## Problem
Repeat the following entries verbatim, apart from the pictures.

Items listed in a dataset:
BEGIN
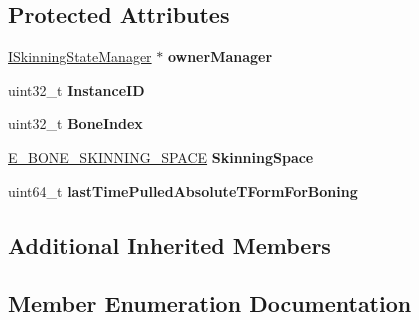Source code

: \subsection*{Protected Attributes}
\begin{DoxyCompactItemize}
\item 
\hyperlink{classirr_1_1scene_1_1ISkinningStateManager}{I\+Skinning\+State\+Manager} $\ast$ {\bfseries owner\+Manager}\hypertarget{classirr_1_1scene_1_1ISkinningStateManager_1_1IBoneSceneNode_a0b58c21b7a684497a94be417f22e7cad}{}\label{classirr_1_1scene_1_1ISkinningStateManager_1_1IBoneSceneNode_a0b58c21b7a684497a94be417f22e7cad}

\item 
uint32\+\_\+t {\bfseries Instance\+ID}\hypertarget{classirr_1_1scene_1_1ISkinningStateManager_1_1IBoneSceneNode_a1a2eb0bd7dd37561e62d5c1579f605eb}{}\label{classirr_1_1scene_1_1ISkinningStateManager_1_1IBoneSceneNode_a1a2eb0bd7dd37561e62d5c1579f605eb}

\item 
uint32\+\_\+t {\bfseries Bone\+Index}\hypertarget{classirr_1_1scene_1_1ISkinningStateManager_1_1IBoneSceneNode_ab3a059c2b6add6d2d320d04adb899be8}{}\label{classirr_1_1scene_1_1ISkinningStateManager_1_1IBoneSceneNode_ab3a059c2b6add6d2d320d04adb899be8}

\item 
\hyperlink{classirr_1_1scene_1_1ISkinningStateManager_1_1IBoneSceneNode_a746e46bb30372063ca11a4695fd345bd}{E\+\_\+\+B\+O\+N\+E\+\_\+\+S\+K\+I\+N\+N\+I\+N\+G\+\_\+\+S\+P\+A\+CE} {\bfseries Skinning\+Space}\hypertarget{classirr_1_1scene_1_1ISkinningStateManager_1_1IBoneSceneNode_ab8193efc734344696dabfda9a928afd8}{}\label{classirr_1_1scene_1_1ISkinningStateManager_1_1IBoneSceneNode_ab8193efc734344696dabfda9a928afd8}

\item 
uint64\+\_\+t {\bfseries last\+Time\+Pulled\+Absolute\+T\+Form\+For\+Boning}\hypertarget{classirr_1_1scene_1_1ISkinningStateManager_1_1IBoneSceneNode_ac262bb415c1cea3d13213f5c80f02138}{}\label{classirr_1_1scene_1_1ISkinningStateManager_1_1IBoneSceneNode_ac262bb415c1cea3d13213f5c80f02138}

\end{DoxyCompactItemize}
\subsection*{Additional Inherited Members}


\subsection{Member Enumeration Documentation}
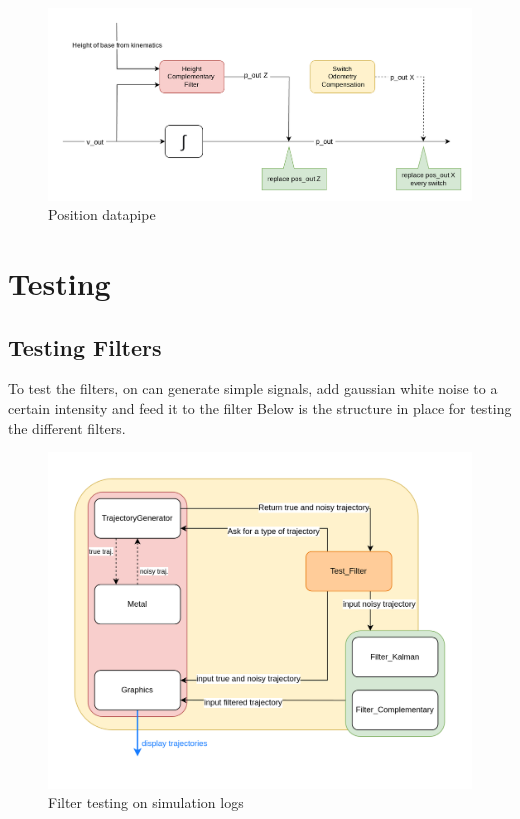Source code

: \documentclass[a4paper,10pt]{article}
\begin{document}
\begin{figure}[H]
\centering
  \includegraphics[width=\linewidth, angle=0, scale=0.7]{./images/Variable_Position.png}
  \caption{Position datapipe}
\end{figure}






\section{Testing}
\subsection{Testing Filters}
To test the filters, on can generate simple signals, add gaussian white noise to a certain intensity and feed it to the filter
Below is the structure in place for testing the different filters.
\begin{figure}[H]
\centering
  \includegraphics[width=\linewidth, angle=0, scale=0.9]{./images/Action_Test.png}
  \caption{Filter testing on simulation logs}
\end{figure}
\end{document}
END
## Your solution
Source code

: \subsection*{Protected Attributes}
\begin{DoxyCompactItemize}
\item 
\hyperlink{classirr_1_1scene_1_1ISkinningStateManager}{I\+Skinning\+State\+Manager} $\ast$ {\bfseries owner\+Manager}\hypertarget{classirr_1_1scene_1_1ISkinningStateManager_1_1IBoneSceneNode_a0b58c21b7a684497a94be417f22e7cad}{}\label{classirr_1_1scene_1_1ISkinningStateManager_1_1IBoneSceneNode_a0b58c21b7a684497a94be417f22e7cad}

\item 
uint32\+\_\+t {\bfseries Instance\+ID}\hypertarget{classirr_1_1scene_1_1ISkinningStateManager_1_1IBoneSceneNode_a1a2eb0bd7dd37561e62d5c1579f605eb}{}\label{classirr_1_1scene_1_1ISkinningStateManager_1_1IBoneSceneNode_a1a2eb0bd7dd37561e62d5c1579f605eb}

\item 
uint32\+\_\+t {\bfseries Bone\+Index}\hypertarget{classirr_1_1scene_1_1ISkinningStateManager_1_1IBoneSceneNode_ab3a059c2b6add6d2d320d04adb899be8}{}\label{classirr_1_1scene_1_1ISkinningStateManager_1_1IBoneSceneNode_ab3a059c2b6add6d2d320d04adb899be8}

\item 
\hyperlink{classirr_1_1scene_1_1ISkinningStateManager_1_1IBoneSceneNode_a746e46bb30372063ca11a4695fd345bd}{E\+\_\+\+B\+O\+N\+E\+\_\+\+S\+K\+I\+N\+N\+I\+N\+G\+\_\+\+S\+P\+A\+CE} {\bfseries Skinning\+Space}\hypertarget{classirr_1_1scene_1_1ISkinningStateManager_1_1IBoneSceneNode_ab8193efc734344696dabfda9a928afd8}{}\label{classirr_1_1scene_1_1ISkinningStateManager_1_1IBoneSceneNode_ab8193efc734344696dabfda9a928afd8}

\item 
uint64\+\_\+t {\bfseries last\+Time\+Pulled\+Absolute\+T\+Form\+For\+Boning}\hypertarget{classirr_1_1scene_1_1ISkinningStateManager_1_1IBoneSceneNode_ac262bb415c1cea3d13213f5c80f02138}{}\label{classirr_1_1scene_1_1ISkinningStateManager_1_1IBoneSceneNode_ac262bb415c1cea3d13213f5c80f02138}

\end{DoxyCompactItemize}
\subsection*{Additional Inherited Members}


\subsection{Member Enumeration Documentation}
Source code

: \documentclass[a4paper,10pt]{article}
\begin{document}
\begin{figure}[H]
\centering
  \includegraphics[width=\linewidth, angle=0, scale=0.7]{./images/Variable_Position.png}
  \caption{Position datapipe}
\end{figure}






\section{Testing}
\subsection{Testing Filters}
To test the filters, on can generate simple signals, add gaussian white noise to a certain intensity and feed it to the filter
Below is the structure in place for testing the different filters.
\begin{figure}[H]
\centering
  \includegraphics[width=\linewidth, angle=0, scale=0.9]{./images/Action_Test.png}
  \caption{Filter testing on simulation logs}
\end{figure}
\end{document}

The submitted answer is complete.